1. Support classes that extend Spring features

The Spring Framework projects JDBC support is excellent but every now and then there are some features that seem useful, but might not warrant inclusion in the framework project itself. The Spring Data JDBC Extensions project provides a home for these type of extensions.

1.1 Mapping a one-to-many relationship

We often have to map one-to-many relationships in our database projects. A customer can have many addresses, an order can contain many line items and so on. We are now providing a ResultSetExtractor implementation to deal with this common task.

Let’s look at the schema definition first:

CREATE TABLE customer(
  id BIGINT IDENTITY PRIMARY KEY, 
  name VARCHAR(255));
CREATE TABLE address (
  id BIGINT IDENTITY PRIMARY KEY, 
  customer_id BIGINT CONSTRAINT address_customer_ref 
    FOREIGN KEY REFERENCES customer (id), 
  street VARCHAR(255), 
  city VARCHAR(255));

Two tables linked by a foreign key constraint. To map this we need two domain classes - Customer and Address where Customer has a Set of Addresses.

public class Customer {

  private Integer id;

  private String name;

  private Set<Address> addresses = new HashSet<Address>();

  public Set<Address> getAddresses() {
    return addresses;
  }

  public void addAddress(Address address) {
    this.addresses.add(address);
  }

// other setters and getters

}
public class Address {

  private Integer id;

  private String street;

  private String city;

// setters and getters

}

Executing the following query we would potentially get multiple rows returned for each customer.

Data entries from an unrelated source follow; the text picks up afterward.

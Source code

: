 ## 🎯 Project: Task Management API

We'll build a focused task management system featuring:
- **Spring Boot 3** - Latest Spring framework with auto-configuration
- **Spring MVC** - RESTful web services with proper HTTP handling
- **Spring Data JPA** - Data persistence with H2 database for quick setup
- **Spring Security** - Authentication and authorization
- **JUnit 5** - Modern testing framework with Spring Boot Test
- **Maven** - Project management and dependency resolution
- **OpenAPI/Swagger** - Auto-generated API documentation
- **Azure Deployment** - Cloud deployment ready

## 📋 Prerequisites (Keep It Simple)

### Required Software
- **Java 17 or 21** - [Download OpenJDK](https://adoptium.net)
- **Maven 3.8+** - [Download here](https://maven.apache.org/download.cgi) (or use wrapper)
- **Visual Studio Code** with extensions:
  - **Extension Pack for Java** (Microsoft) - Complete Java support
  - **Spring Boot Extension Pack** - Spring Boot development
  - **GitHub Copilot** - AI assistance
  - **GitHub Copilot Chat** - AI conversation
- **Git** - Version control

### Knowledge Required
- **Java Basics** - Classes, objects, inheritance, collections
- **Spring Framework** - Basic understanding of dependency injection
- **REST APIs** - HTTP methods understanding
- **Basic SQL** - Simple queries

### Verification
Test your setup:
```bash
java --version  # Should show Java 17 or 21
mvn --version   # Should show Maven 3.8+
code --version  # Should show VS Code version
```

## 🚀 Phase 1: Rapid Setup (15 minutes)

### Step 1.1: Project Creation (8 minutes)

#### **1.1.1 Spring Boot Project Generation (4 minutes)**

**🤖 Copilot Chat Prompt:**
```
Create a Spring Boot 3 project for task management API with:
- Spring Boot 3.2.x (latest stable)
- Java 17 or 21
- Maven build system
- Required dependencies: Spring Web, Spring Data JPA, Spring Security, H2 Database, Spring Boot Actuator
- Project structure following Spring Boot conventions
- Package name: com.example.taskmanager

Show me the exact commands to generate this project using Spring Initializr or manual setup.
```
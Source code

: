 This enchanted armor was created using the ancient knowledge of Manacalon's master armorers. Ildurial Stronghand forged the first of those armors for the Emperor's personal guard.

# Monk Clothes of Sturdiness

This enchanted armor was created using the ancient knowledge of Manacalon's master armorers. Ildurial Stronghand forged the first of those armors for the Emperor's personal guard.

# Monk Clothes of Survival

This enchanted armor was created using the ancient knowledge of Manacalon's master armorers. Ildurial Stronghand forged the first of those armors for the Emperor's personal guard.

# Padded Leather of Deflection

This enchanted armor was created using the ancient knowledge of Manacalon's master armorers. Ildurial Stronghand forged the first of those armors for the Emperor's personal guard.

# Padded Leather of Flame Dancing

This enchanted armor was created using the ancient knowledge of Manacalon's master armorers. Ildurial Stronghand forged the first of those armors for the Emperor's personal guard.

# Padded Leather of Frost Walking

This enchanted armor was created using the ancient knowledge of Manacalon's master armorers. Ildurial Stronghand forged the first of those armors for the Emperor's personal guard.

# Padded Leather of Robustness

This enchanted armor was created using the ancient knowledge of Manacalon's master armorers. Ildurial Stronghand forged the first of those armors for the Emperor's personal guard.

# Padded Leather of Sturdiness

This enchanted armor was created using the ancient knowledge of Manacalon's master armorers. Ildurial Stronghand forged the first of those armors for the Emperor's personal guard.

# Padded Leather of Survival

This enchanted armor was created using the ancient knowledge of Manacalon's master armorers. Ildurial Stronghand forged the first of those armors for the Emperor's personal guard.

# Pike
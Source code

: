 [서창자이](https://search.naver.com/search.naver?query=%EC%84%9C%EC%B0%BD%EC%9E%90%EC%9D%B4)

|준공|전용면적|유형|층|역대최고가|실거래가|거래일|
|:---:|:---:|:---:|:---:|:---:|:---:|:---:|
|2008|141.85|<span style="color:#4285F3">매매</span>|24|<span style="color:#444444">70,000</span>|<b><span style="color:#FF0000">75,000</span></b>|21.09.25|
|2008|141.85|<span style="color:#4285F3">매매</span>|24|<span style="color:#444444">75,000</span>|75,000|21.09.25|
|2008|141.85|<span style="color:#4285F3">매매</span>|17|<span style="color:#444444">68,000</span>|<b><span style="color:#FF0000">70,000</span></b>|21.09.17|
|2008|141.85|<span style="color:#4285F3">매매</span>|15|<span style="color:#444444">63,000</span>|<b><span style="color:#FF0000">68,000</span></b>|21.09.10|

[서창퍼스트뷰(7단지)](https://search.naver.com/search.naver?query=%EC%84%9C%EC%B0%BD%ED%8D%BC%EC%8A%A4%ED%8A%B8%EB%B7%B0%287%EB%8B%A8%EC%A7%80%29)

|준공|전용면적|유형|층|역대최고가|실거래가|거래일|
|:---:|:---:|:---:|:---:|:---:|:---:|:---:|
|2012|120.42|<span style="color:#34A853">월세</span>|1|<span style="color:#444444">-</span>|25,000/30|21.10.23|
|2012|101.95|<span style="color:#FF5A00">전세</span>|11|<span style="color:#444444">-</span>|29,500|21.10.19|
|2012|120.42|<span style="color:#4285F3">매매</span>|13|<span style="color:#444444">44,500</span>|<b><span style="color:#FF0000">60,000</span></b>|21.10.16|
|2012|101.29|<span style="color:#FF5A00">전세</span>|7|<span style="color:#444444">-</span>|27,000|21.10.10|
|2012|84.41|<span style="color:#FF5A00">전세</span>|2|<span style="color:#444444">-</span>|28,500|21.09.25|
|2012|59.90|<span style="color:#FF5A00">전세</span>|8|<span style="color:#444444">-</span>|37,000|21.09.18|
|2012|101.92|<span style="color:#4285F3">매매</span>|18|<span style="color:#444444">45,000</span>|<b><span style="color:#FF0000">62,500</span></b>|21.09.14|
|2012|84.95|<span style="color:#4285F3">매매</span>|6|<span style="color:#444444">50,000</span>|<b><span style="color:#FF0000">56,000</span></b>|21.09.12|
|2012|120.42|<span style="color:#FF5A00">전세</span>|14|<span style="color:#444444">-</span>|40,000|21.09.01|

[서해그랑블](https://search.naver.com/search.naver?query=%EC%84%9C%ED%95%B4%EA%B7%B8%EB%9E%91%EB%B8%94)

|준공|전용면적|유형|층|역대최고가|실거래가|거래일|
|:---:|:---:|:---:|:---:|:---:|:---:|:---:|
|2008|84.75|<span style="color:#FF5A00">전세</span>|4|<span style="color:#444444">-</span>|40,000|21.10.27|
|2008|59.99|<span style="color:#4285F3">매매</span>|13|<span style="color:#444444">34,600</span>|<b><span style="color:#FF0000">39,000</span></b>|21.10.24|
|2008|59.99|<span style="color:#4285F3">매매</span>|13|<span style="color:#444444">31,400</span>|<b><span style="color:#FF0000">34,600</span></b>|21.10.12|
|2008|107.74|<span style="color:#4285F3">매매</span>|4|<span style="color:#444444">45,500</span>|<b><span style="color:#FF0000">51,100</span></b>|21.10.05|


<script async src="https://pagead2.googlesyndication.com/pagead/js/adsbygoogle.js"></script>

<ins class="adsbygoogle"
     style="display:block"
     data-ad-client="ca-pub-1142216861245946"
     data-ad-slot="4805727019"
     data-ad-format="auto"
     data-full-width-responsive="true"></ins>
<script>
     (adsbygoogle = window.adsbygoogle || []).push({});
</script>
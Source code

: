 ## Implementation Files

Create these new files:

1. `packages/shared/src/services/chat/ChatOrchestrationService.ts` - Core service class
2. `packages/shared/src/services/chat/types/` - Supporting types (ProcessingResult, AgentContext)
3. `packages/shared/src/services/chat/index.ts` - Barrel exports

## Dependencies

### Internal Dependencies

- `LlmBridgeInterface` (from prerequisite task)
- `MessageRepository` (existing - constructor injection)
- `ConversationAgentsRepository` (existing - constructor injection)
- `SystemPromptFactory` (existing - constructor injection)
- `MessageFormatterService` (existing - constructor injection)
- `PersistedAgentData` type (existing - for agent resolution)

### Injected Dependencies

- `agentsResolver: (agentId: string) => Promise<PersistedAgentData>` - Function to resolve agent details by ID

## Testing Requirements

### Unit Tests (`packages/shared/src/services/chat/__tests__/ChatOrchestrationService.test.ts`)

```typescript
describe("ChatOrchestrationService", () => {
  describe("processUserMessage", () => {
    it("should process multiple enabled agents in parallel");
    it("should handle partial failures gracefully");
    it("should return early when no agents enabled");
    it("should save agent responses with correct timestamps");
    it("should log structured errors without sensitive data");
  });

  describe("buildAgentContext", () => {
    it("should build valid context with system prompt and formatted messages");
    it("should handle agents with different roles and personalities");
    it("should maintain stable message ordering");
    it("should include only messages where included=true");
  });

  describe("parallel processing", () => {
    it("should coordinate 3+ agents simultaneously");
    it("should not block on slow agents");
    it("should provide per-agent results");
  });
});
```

List<Customer> result = template.query(
  "select customer.id, customer.name, address.id, " +
    "address.customer_id, address.street, address.city " +
    "from customer " +
    "left join address on customer.id = address.customer_id " +
    "order by customer.id",
  resultSetExtractor);

To be able to handle the multiple rows we create a new CustomerAddressExtractor that extends the abstract class OneToManyResultSetExtractor. We parameterize the OneToManyResultSetExtractor with the root class (Customer), the child class (Address), and the class for the primary and foreign key (Integer).

public class CustomerAddressExtractor extends
    OneToManyResultSetExtractor<Customer, Address, Integer> {

  public CustomerAddressExtractor() {
    super(new CustomerMapper(), new AddressMapper());
  }

  @Override
  protected Integer mapPrimaryKey(ResultSet rs) throws SQLException {
    return rs.getInt("customer.id");
  }

  @Override
  protected Integer mapForeignKey(ResultSet rs) throws SQLException {
    if (rs.getObject("address.customer_id") == null) {
      return null;
    }
    else {
      return rs.getInt("address.customer_id");
    }
  }

  @Override
  protected void addChild(Customer root, Address child) {
    root.addAddress(child);
  }
}

We need a way to match the primary key of the Customer with the foreign key of the Address so we provide mappings for these via the abstract methods mapPrimaryKey and mapForeignKey. We have to take into account that there might not be an address record for every customer so the foreign key could be null. We also need to add the mapped Address instances to the Customer instance. We do this by implementing the abstract method addChild. We simply call the addAddress on the Customer class here.

Looking at the constructor of the CustomerAddressExtractor we see that we call the super constructor providing RowMapper implementations for the Customer and the Address classes. These are standard RowMappers that we in this example provide as static inner classes.

private static class CustomerMapper implements RowMapper<Customer> {

  public Customer mapRow(ResultSet rs, int rowNum) throws SQLException {
    Customer c = new Customer();
    c.setId(rs.getInt("customer.id"));
    c.setName(rs.getString("customer.name"));
    return c;
  }
}
private static class AddressMapper implements RowMapper<Address> {

  public Address mapRow(ResultSet rs, int rowNum) throws SQLException {
    Address a = new Address();
    a.setId(rs.getInt("address.id"));
    a.setStreet(rs.getString("address.street"));
    a.setCity(rs.getString("address.city"));
    return a;
  }
}

We now have a complete solution for this common problem.